- Work required:
Write out exactly the lines below that run from the one containing "which is a generalization" through the one containing "for top-$k$ arm", both included, with no other lines.

- Data shown:
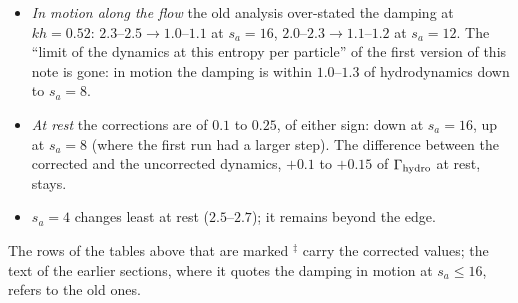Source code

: \documentclass[11pt,aps,preprint,nofootinbib,superscriptaddress,tightenlines]{revtex4-2}
\begin{document}
\begin{itemize}
\item \emph{In motion along the flow} the old analysis over-stated the damping at $kh=0.52$: $2.3$--$2.5\to1.0$--$1.1$ at $s_a=16$, $2.0$--$2.3\to1.1$--$1.2$ at
  $s_a=12$.  The ``limit of the dynamics at this entropy per particle'' of the first version of this note is gone: in motion the damping is within
  $1.0$--$1.3$ of hydrodynamics down to $s_a=8$.
\item \emph{At rest} the corrections are of $0.1$ to $0.25$, of either sign: down at $s_a=16$, up at $s_a=8$ (where the first run had a larger step).  The
  difference between the corrected and the uncorrected dynamics, $+0.1$ to $+0.15$ of $\Gamma_{\rm hydro}$ at rest, stays.
\item \emph{$s_a=4$} changes least at rest ($2.5$--$2.7$); it remains beyond the edge.
\end{itemize}
The rows of the tables above that are marked $^\ddagger$ carry the corrected values; the text of the earlier sections, where it quotes the damping in
motion at $s_a\le16$, refers to the old ones.
\end{document}
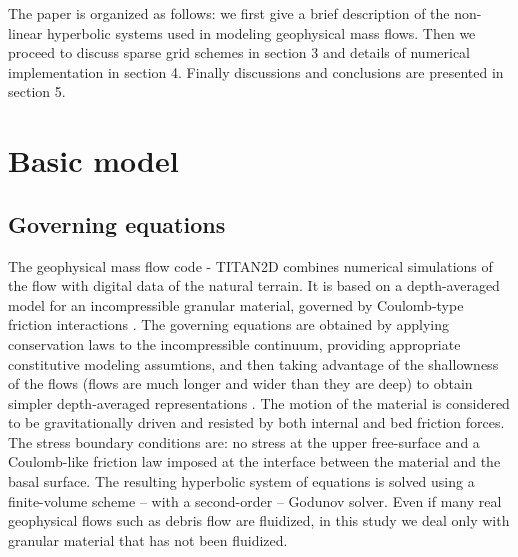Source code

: \documentclass{article}
\begin{document}
The paper is organized as follows: we first give a brief description of the non-linear hyperbolic systems
used in modeling geophysical mass flows. Then we proceed to discuss sparse grid schemes 
in section 3 and details of numerical implementation in section 4. Finally discussions and conclusions
are presented in section 5.

\section{Basic model}
\subsection{Governing equations}
The geophysical mass flow code - TITAN2D combines numerical simulations of the flow with
digital data of the natural terrain. It is based on a depth-averaged
model for an incompressible granular material, governed by
Coulomb-type friction interactions \citep{Savage1989}.  The
governing equations are obtained by applying conservation laws to the
incompressible continuum, providing appropriate constitutive modeling
assumtions, and then taking advantage of the shallowness of the flows
(flows are much longer and wider than they are deep) to obtain simpler
depth-averaged representations \citep{Patra2005}. The motion of the
material is considered to be gravitationally driven and resisted by
both internal and bed friction forces. The stress boundary conditions
are: no stress at the upper free-surface and a Coulomb-like friction law
imposed at the interface between the material and the basal
surface. The resulting hyperbolic system of equations is solved using a
finite-volume scheme -- with a second-order -- Godunov solver. Even if many
real geophysical flows such as debris flow are fluidized, in this
study we deal only with granular material that has not been fluidized.
\end{document}
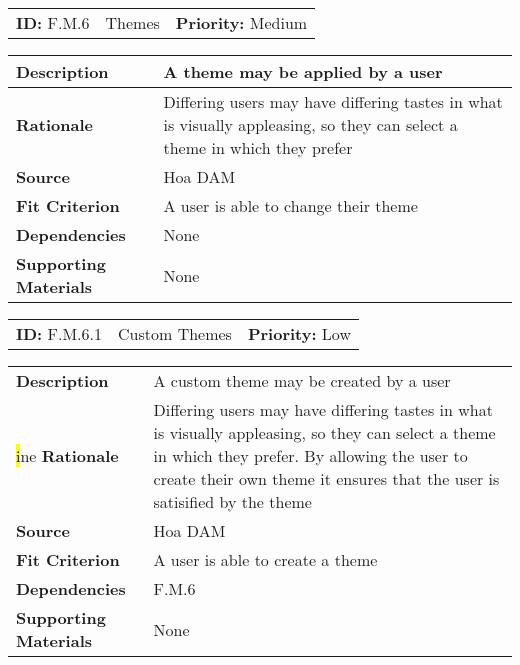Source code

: \begin{table}[H]
    \begin{tabularx}{\textwidth}{| l | X | l |}
        \hline
        \textbf{ID:} F.M.6 & Themes & \textbf{Priority:} Medium \\
    \end{tabularx}
    \begin{tabularx}{\textwidth}{| l | X |}
        \hline
        \textbf{Description} & A theme may be applied by a user\\ \hline
        \textbf{Rationale} & Differing users may have differing tastes in what is visually appleasing, so they can select a theme in which they prefer\\ \hline
        \textbf{Source} & Hoa DAM\\ \hline
        \textbf{Fit Criterion} & A user is able to change their theme \\ \hline
        \textbf{Dependencies} & None \\ \hline
        \textbf{Supporting Materials} & None \\ \hline
    \end{tabularx}
\end{table}

\begin{table}[H]
    \begin{tabularx}{\textwidth}{| l | X | l |}
        \hline
        \textbf{ID:} F.M.6.1 & Custom Themes & \textbf{Priority:} Low \\
    \end{tabularx}
    \begin{tabularx}{\textwidth}{| l | X |}
        \hline
        \textbf{Description} & A custom theme may be created by a user\\ \hl ine
        \textbf{Rationale} & Differing users may have differing tastes in what is visually appleasing, so they can select a theme in which they prefer. By allowing the user to create their own theme it ensures that the user is satisified by the theme\\ \hline
        \textbf{Source} & Hoa DAM\\ \hline
        \textbf{Fit Criterion} & A user is able to create a theme \\ \hline
        \textbf{Dependencies} & F.M.6 \\ \hline
        \textbf{Supporting Materials} & None \\ \hline
    \end{tabularx}
\end{table}

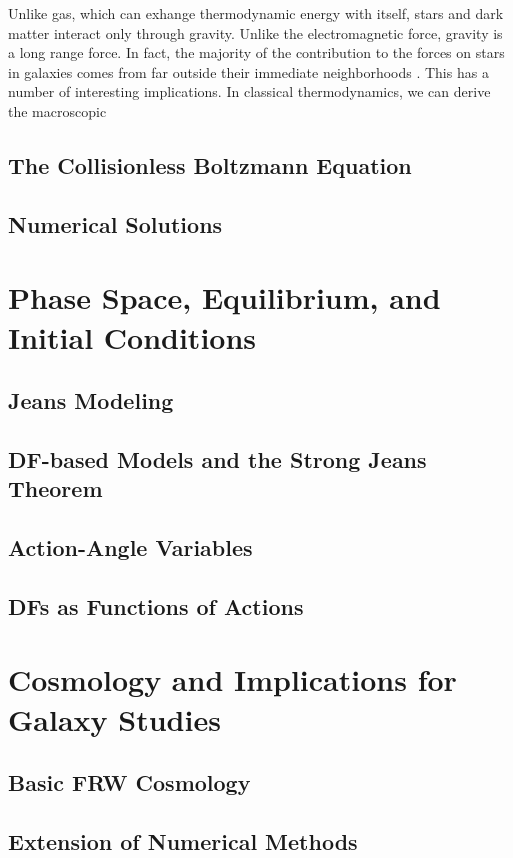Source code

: Unlike gas, which can exhange thermodynamic energy with itself, stars and dark matter interact only through gravity. Unlike the electromagnetic force, gravity is a long range force. In fact, the majority of the contribution to the forces on stars in galaxies comes from far outside their immediate neighborhoods \citep{BT}. This has a number of interesting implications. In classical thermodynamics, we can derive the macroscopic 

\subsection{The Collisionless Boltzmann Equation}
\subsection{Numerical Solutions}

\section{Phase Space, Equilibrium, and Initial Conditions} \label{sec:galaxy_ics}
\subsection{Jeans Modeling}
\subsection{DF-based Models and the Strong Jeans Theorem}
\subsection{Action-Angle Variables}
\subsection{DFs as Functions of Actions}

\section{Cosmology and Implications for Galaxy Studies} \label{sec:cosmology}
\subsection{Basic FRW Cosmology}
\subsection{Extension of Numerical Methods}
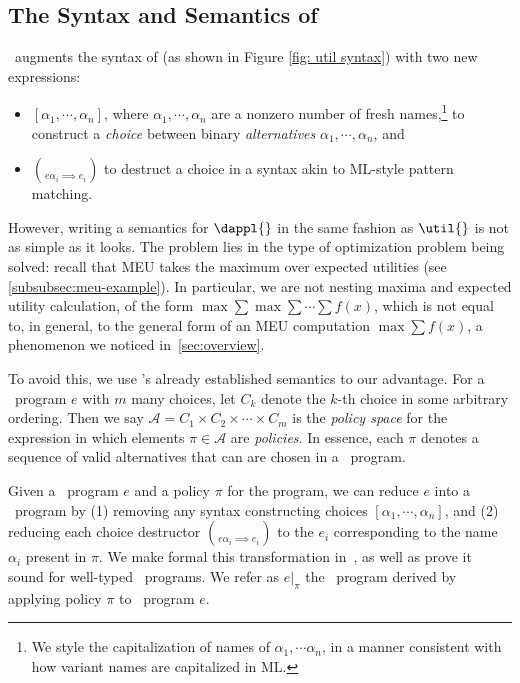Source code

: \subsection{The Syntax and Semantics of \dappl}\label{subsec:dappl}

\dappl~augments the syntax of \util{}
(as shown in Figure \ref{fig: util syntax}) with two new expressions:
\begin{itemize}
  \item $[\alpha_1, \cdots, \alpha_n]$,
  where $\alpha_1,\cdots, \alpha_n$ are a nonzero number of fresh names,\footnote{
  We style
  the capitalization of names of $\alpha_1, \cdots \alpha_n$,
  in a manner consistent with how variant names are capitalized in ML.}
  to construct a \textit{choice} between
  binary \textit{alternatives} $\alpha_1, \cdots, \alpha_n$, and
  \item $\choose e {\alpha_i \implies e_i}$ to destruct a choice
  in a syntax akin to ML-style pattern matching.
\end{itemize}

However, writing a semantics for $\dappl{}$ in the same fashion as $\util{}$
is not as simple as it looks.
The problem lies in the type of optimization problem being solved:
recall that MEU takes the maximum over expected utilities
(see \cref{subsubsec:meu-example}).
In particular, we are not nesting maxima and expected utility calculation,
of the form $\max\sum\max\sum \cdots \sum f(x)$, which is not equal to,
in general, to the general form of an MEU computation $\max \sum f(x)$,
a phenomenon we noticed in~\cref{sec:overview}.

To avoid this,
we use \util's already established semantics to our advantage.
For a \dappl~program $e$ with $m$ many choices,
let $C_k$ denote the $k$-th choice in some arbitrary ordering.
Then we say $\mathcal A = C_1 \times C_2 \times \cdots \times C_m$
is the \textit{policy space} for the expression
in which elements $\pi \in \mathcal A$ are \textit{policies}.
In essence, each $\pi$ denotes a sequence of
valid alternatives that can are chosen in a \dappl~program.

Given a \dappl~program $e$ and a policy $\pi$ for the program,
we can reduce $e$ into a \util~program
by (1) removing any syntax constructing choices $[\alpha_1, \cdots, \alpha_n]$, and
(2) reducing each choice destructor $\choose e {\alpha_i \implies e_i}$ to the $e_i$
corresponding to the name $\alpha_i$ present in $\pi$.
We make formal this transformation in~\citet{cho2025scaling},
as well as prove it sound for well-typed \dappl~programs.
We refer as $e|_{\pi}$ the \util~program derived by applying policy $\pi$ to \dappl~program $e$.

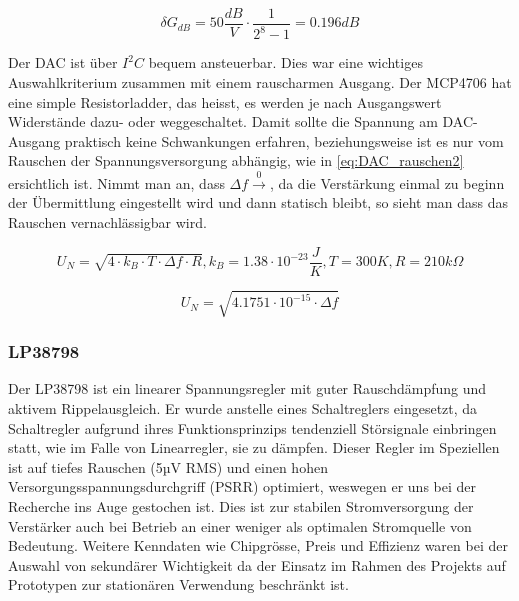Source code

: \begin{equation}
    \delta G_{dB} = 50 \frac{dB}{V} \cdot \frac{1}{2^8 - 1} = 0.196 dB
\label{eq:DAC_wert}
\end{equation}

Der DAC ist über $I^2 C$ bequem ansteuerbar. Dies war eine wichtiges Auswahlkriterium zusammen mit einem rauscharmen Ausgang. Der MCP4706 hat eine simple Resistorladder, das heisst, es werden je nach Ausgangswert Widerstände dazu- oder weggeschaltet. Damit sollte die Spannung am DAC-Ausgang praktisch keine Schwankungen erfahren, beziehungsweise ist es nur vom Rauschen der Spannungsversorgung abhängig, wie in \ref{eq:DAC_rauschen2} ersichtlich ist. Nimmt man an, dass $\Delta f \xrightarrow 0$, da die Verstärkung einmal zu beginn der Übermittlung eingestellt wird und dann statisch bleibt, so sieht man dass das Rauschen vernachlässigbar wird.

\begin{equation}
    U_N = \sqrt{4 \cdot k_B \cdot T \cdot \Delta f \cdot R}, k_B = 1.38\cdot 10^{-23}\frac{J}{K}, T = 300K, R = 210k\Omega
\label{eq:DAC_rauschen}
\end{equation}

\begin{equation}
    U_N = \sqrt{4.1751\cdot 10^{-15} \cdot \Delta f}
\label{eq:DAC_rauschen2}
\end{equation}

\subsubsection{LP38798}
Der LP38798 ist ein linearer Spannungsregler mit guter Rauschdämpfung und aktivem Rippelausgleich. Er wurde anstelle eines Schaltreglers eingesetzt, da Schaltregler aufgrund ihres Funktionsprinzips tendenziell Störsignale einbringen statt, wie im Falle von Linearregler, sie zu dämpfen.
Dieser Regler im Speziellen ist auf tiefes Rauschen (5µV RMS) und einen hohen Versorgungsspannungsdurchgriff (PSRR) optimiert, weswegen er uns bei der Recherche ins Auge gestochen ist. Dies ist zur stabilen Stromversorgung der Verstärker auch bei Betrieb an einer weniger als optimalen Stromquelle von Bedeutung.
Weitere Kenndaten wie Chipgrösse, Preis und Effizienz waren bei der Auswahl von sekundärer Wichtigkeit da der Einsatz im Rahmen des Projekts auf Prototypen zur stationären Verwendung beschränkt ist.

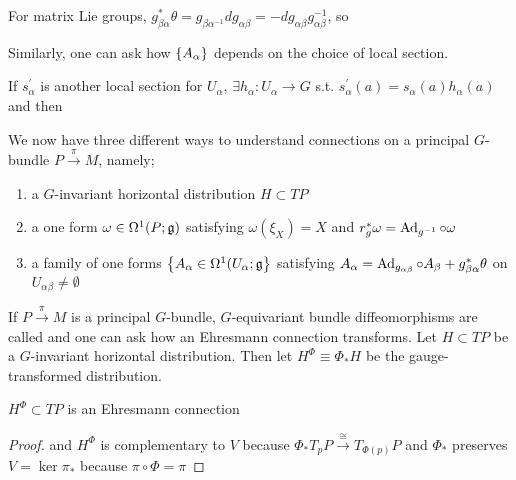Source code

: \documentclass{article}
\begin{document}
\begin{example}
For matrix Lie groups, $g_{\beta\alpha}^\ast \theta = g_{\beta\alpha^{-1}}dg_{\alpha\beta} = -dg_{\alpha\beta}g_{\alpha\beta}^{-1}$, so 
\end{example}

Similarly, one can ask how $\left\{ A_\alpha \right\}$ depends on the choice of local section. 
\begin{fact}
If $s_\alpha^\prime$ is another local section for $U_\alpha$, $\exists h_\alpha : U_\alpha \to G$ s.t. $s_\alpha^\prime(a) = s_\alpha(a) h_\alpha(a)$ and then 
\end{fact}

\begin{idea}
We now have three different ways to understand connections on a principal $G$-bundle $P\overset{\pi}{\to} M$, namely;
\begin{enumerate}
    \item a $G$-invariant horizontal distribution $H\subset TP$ 
    \item a one form $\omega \in \Omega^1(P;\mathfrak{g})$ satisfying $\omega(\xi_X) = X$ and $r_g^\ast \omega = \operatorname{Ad}_{g^{-1}} \circ \omega$
    \item a family of one forms $\left\{ A_\alpha \in \Omega^1(U_\alpha;\mathfrak{g} \right\}$ satisfying $A_\alpha = \operatorname{Ad}_{g_{\alpha\beta}}\circ A_\beta + g_{\beta\alpha}^\ast \theta$ on $U_{\alpha\beta}\neq \emptyset$
\end{enumerate}
\end{idea}

If $P \overset{\pi}{\to} M$ is a principal $G$-bundle, $G$-equivariant bundle diffeomorphisms are called  and one can ask how an Ehresmann connection transforms. Let $H \subset TP$ be a $G$-invariant horizontal distribution. Then let $H^\Phi \equiv \Phi_\ast H$ be the gauge-transformed distribution. 

\begin{lemma}
$H^\Phi \subset TP$ is an Ehresmann connection
\end{lemma}
\begin{proof}
and $H^\Phi$ is complementary to $V$ because $\Phi_\ast T_pP \overset{\cong}{\to} T_{\Phi(p)}P$ and $\Phi_\ast$ preserves $V = \ker \pi_\ast$ because $\pi\circ\Phi=\pi$
\end{proof}
\end{document}
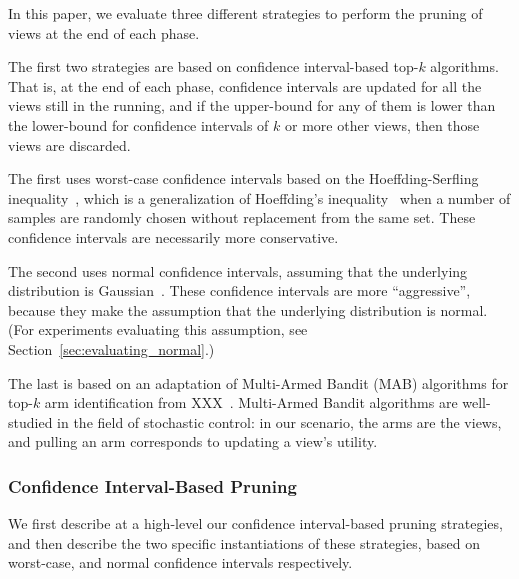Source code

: In this paper, we evaluate three different strategies
to perform the pruning of views at the end of each phase.
\begin{denselist}
\item The first two strategies are based on confidence interval-based top-$k$ algorithms.
That is, at the end of each phase, confidence intervals are updated for all
the views still in the running, and if the upper-bound for any of them
is lower than the lower-bound for confidence intervals of $k$ or more other views,
then those views are discarded.
\begin{denselist}
\item The first uses worst-case confidence intervals based on the
Hoeff\-ding-Serfling inequality~\cite{serfling1974probability}, 
which is a generalization of Hoeffding's inequality~\cite{hoeffding1963probability}
when a number of samples are randomly chosen without replacement
from the same set.
These confidence intervals are necessarily more conservative.
\item The second uses normal confidence intervals, assuming that 
the underlying distribution is Gaussian~\cite{all-of-statistics}.
These confidence intervals are more ``aggressive'', because they make the assumption
that the underlying distribution is normal.
(For experiments evaluating this assumption, see Section~\ref{sec:evaluating_normal}.) 
\end{denselist}
\item The last is based on an adaptation of Multi-Armed Bandit (MAB) algorithms
for top-$k$ arm identification from XXX~\cite{}. 
Multi-Armed Bandit algorithms are well-studied in the field of stochastic control:
in our scenario, the arms are the views, and pulling an arm corresponds
to updating a view's utility.
\end{denselist}


\subsubsection{Confidence Interval-Based Pruning}
We first describe at a high-level our confidence interval-based pruning strategies,
and then describe the two specific instantiations of these strategies,
based on worst-case, and normal confidence intervals respectively.

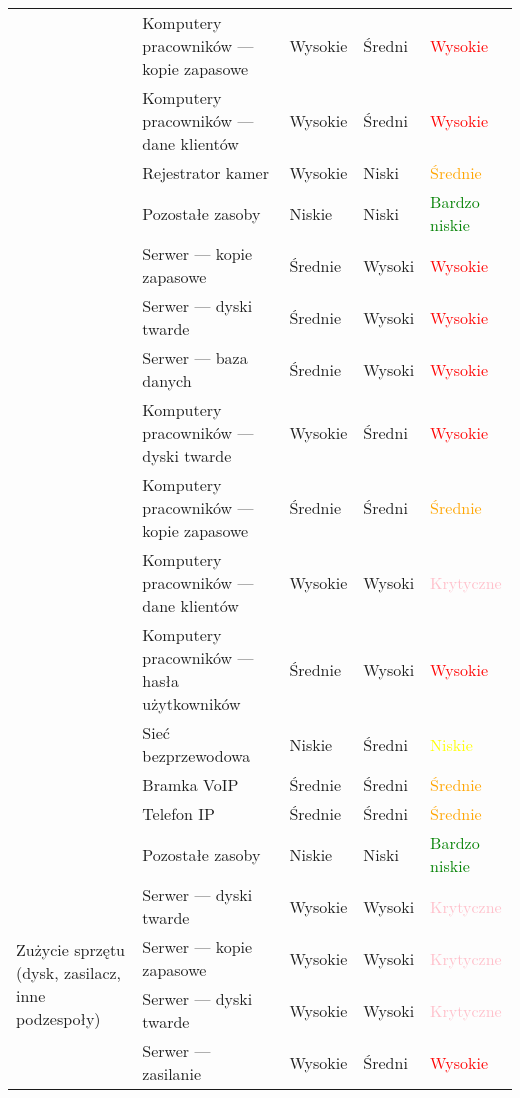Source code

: \begin{landscape}
\begin{longtable}[ht!]{|m{4cm}|m{6cm}|m{4.5cm}|m{3cm}|m{3cm}|}
		& Komputery pracowników --- kopie zapasowe & Wysokie & Średni & \textcolor{red}{Wysokie} \\ \cline{2-5}
		& Komputery pracowników --- dane klientów & Wysokie & Średni & \textcolor{red}{Wysokie} \\ \cline{2-5}
		& Rejestrator kamer & Wysokie & Niski & \textcolor{orange}{Średnie} \\ \cline{2-5}
		& Pozostałe zasoby & Niskie & Niski & \textcolor{green}{Bardzo niskie} \\ \cline{2-5}
	\hline 
	\newpage
	\hline
	\multirow{11}{4cm}{Szkodliwe oprogramowanie} 
		& Serwer --- kopie zapasowe & Średnie & Wysoki & \textcolor{red}{Wysokie} \\ \cline{2-5}
		& Serwer --- dyski twarde & Średnie & Wysoki & \textcolor{red}{Wysokie} \\ \cline{2-5}
		& Serwer --- baza danych & Średnie & Wysoki & \textcolor{red}{Wysokie} \\ \cline{2-5}
		& Komputery pracowników --- dyski twarde & Wysokie & Średni & \textcolor{red}{Wysokie} \\ \cline{2-5}
		& Komputery pracowników --- kopie zapasowe & Średnie & Średni & \textcolor{orange}{Średnie} \\ \cline{2-5}
		& Komputery pracowników --- dane klientów & Wysokie & Wysoki & \textcolor{pink}{Krytyczne} \\ \cline{2-5}
		& Komputery pracowników --- hasła użytkowników & Średnie & Wysoki & \textcolor{red}{Wysokie} \\ \cline{2-5}
		& Sieć bezprzewodowa & Niskie & Średni & \textcolor{yellow}{Niskie} \\ \cline{2-5}
		& Bramka VoIP & Średnie & Średni & \textcolor{orange}{Średnie} \\ \cline{2-5}
		& Telefon IP & Średnie & Średni & \textcolor{orange}{Średnie} \\ \cline{2-5}
		& Pozostałe zasoby & Niskie & Niski & \textcolor{green}{Bardzo niskie} \\ \cline{2-5}
	\hline
 	\multirow{6}{4cm}{Zużycie sprzętu (dysk, zasilacz, inne podzespoły)}
 		& Serwer --- dyski twarde & Wysokie & Wysoki & \textcolor{pink}{Krytyczne} \\ \cline{2-5}
 		& Serwer --- kopie zapasowe & Wysokie & Wysoki & \textcolor{pink}{Krytyczne} \\ \cline{2-5}
 		& Serwer --- dyski twarde & Wysokie & Wysoki & \textcolor{pink}{Krytyczne} \\ \cline{2-5}
 		& Serwer --- zasilanie & Wysokie &Średni & \textcolor{red}{Wysokie} \\ \cline{2-5}

\end{longtable}
\end{landscape}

- Reply:
which is a generalization of Hoeffding's inequality~\cite{hoeffding1963probability}
when a number of samples are randomly chosen without replacement
from the same set.
These confidence intervals are necessarily more conservative.
\item The second uses normal confidence intervals, assuming that 
the underlying distribution is Gaussian~\cite{all-of-statistics}.
These confidence intervals are more ``aggressive'', because they make the assumption
that the underlying distribution is normal.
(For experiments evaluating this assumption, see Section~\ref{sec:evaluating_normal}.) 
\end{denselist}
\item The last is based on an adaptation of Multi-Armed Bandit (MAB) algorithms
for top-$k$ arm identification from XXX~\cite{}. 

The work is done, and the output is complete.